(Saved entries)
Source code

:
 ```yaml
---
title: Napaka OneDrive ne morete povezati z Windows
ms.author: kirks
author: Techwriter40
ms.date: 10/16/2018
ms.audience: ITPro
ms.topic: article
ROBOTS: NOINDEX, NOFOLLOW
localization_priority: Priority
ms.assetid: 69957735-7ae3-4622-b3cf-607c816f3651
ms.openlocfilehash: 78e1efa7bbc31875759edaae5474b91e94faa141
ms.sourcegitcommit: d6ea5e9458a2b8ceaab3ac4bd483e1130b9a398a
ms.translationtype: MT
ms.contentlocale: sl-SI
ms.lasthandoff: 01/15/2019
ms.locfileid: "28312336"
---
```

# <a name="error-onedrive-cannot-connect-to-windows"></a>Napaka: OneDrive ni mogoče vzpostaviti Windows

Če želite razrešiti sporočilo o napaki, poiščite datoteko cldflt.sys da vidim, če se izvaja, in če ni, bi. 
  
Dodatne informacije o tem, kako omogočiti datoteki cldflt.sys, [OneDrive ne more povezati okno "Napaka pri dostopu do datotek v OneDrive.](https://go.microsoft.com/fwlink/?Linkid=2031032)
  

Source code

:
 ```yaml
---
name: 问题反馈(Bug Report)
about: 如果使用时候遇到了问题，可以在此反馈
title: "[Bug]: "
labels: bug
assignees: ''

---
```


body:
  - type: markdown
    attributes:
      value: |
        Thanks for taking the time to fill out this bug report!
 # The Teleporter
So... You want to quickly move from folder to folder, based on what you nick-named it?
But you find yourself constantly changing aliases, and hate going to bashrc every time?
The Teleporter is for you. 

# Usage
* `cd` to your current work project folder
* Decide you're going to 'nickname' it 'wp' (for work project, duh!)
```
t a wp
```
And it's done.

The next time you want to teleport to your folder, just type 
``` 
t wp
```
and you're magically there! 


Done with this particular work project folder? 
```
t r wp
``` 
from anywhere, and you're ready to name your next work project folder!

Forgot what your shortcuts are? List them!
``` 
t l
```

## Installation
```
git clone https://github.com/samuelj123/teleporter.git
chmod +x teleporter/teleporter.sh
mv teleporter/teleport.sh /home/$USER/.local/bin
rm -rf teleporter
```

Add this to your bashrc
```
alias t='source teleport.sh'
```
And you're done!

Action item:
Whenever "bashrc" occurs in a line of the entries, copy that line.

Exercise output:
But you find yourself constantly changing aliases, and hate going to bashrc every time?
Add this to your bashrc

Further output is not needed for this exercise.